*TASK TO COMPLETE*. Look through the records, and wherever the string "написанного" turns up, copy out that line.

----------------

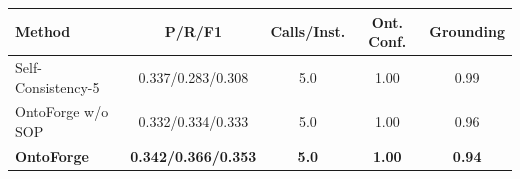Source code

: \begin{tabular}{lcccc}
\toprule
Method & P/R/F1 & Calls/Inst. & Ont. Conf. & Grounding \\
\midrule
Self-Consistency-5 & 0.337/0.283/0.308 & 5.0 & 1.00 & 0.99 \\
OntoForge w/o SOP & 0.332/0.334/0.333 & 5.0 & 1.00 & 0.96 \\
\midrule
\textbf{OntoForge} & \textbf{0.342/0.366/0.353} & \textbf{5.0} & \textbf{1.00} & \textbf{0.94} \\
\bottomrule
\end{tabular}
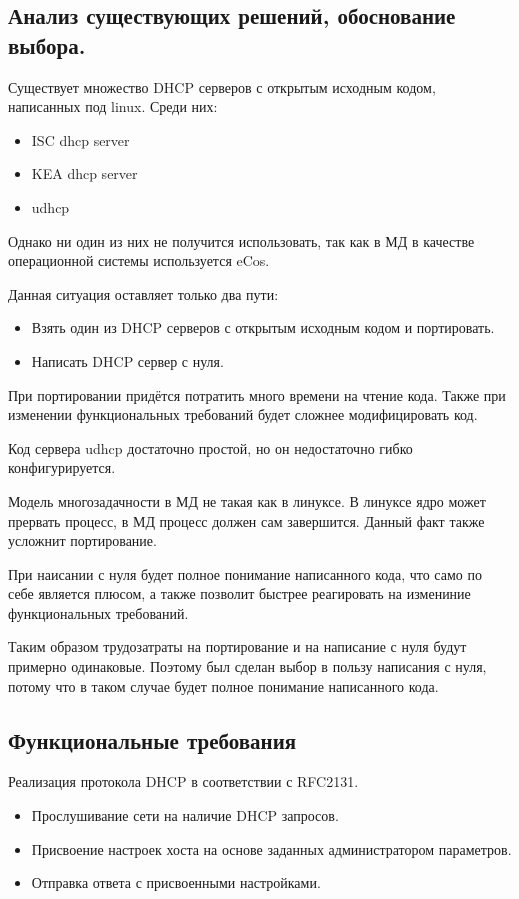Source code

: \documentclass[12pt]{article}
\begin{document}
\subsection{Анализ существующих решений, обоснование выбора.}

Существует множество DHCP серверов с открытым исходным кодом, написанных под linux. Среди них:
\begin{itemize}
    \item ISC dhcp server
    \item KEA dhcp server
    \item udhcp
\end{itemize}

Однако ни один из них не получится использовать, так как в МД в качестве операционной системы используется eCos.

Данная ситуация оставляет только два пути:

\begin{itemize}
    \item Взять один из DHCP серверов с открытым исходным кодом и портировать.
    \item Написать DHCP сервер с нуля.
\end{itemize}

При портировании придётся потратить много времени на чтение кода.
Также при изменении функциональных требований будет сложнее модифицировать код.

Код сервера udhcp достаточно простой, но он недостаточно гибко конфигурируется.

Модель многозадачности в МД не такая как в линуксе.
В линуксе ядро может прервать процесс, в МД процесс должен сам завершится.
Данный факт также усложнит портирование.

При наисании с нуля будет полное понимание написанного кода, что само по себе является плюсом, а также позволит быстрее реагировать на измениние функциональных требований.

Таким образом трудозатраты на портирование и на написание с нуля будут примерно одинаковые.
Поэтому был сделан выбор в пользу написания с нуля, потому что в таком случае будет полное понимание написанного кода.

\subsection{Функциональные требования}

Реализация протокола DHCP в соответствии с RFC2131.
\begin{itemize}
    \item Прослушивание сети на наличие DHCP запросов.
    \item Присвоение настроек хоста на основе заданных администратором параметров.
    \item Отправка ответа с присвоенными настройками.
\end{itemize}
\end{document}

----------------

*EXERCISE SOLUTION*.
При наисании с нуля будет полное понимание написанного кода, что само по себе является плюсом, а также позволит быстрее реагировать на измениние функциональных требований.
Поэтому был сделан выбор в пользу написания с нуля, потому что в таком случае будет полное понимание написанного кода.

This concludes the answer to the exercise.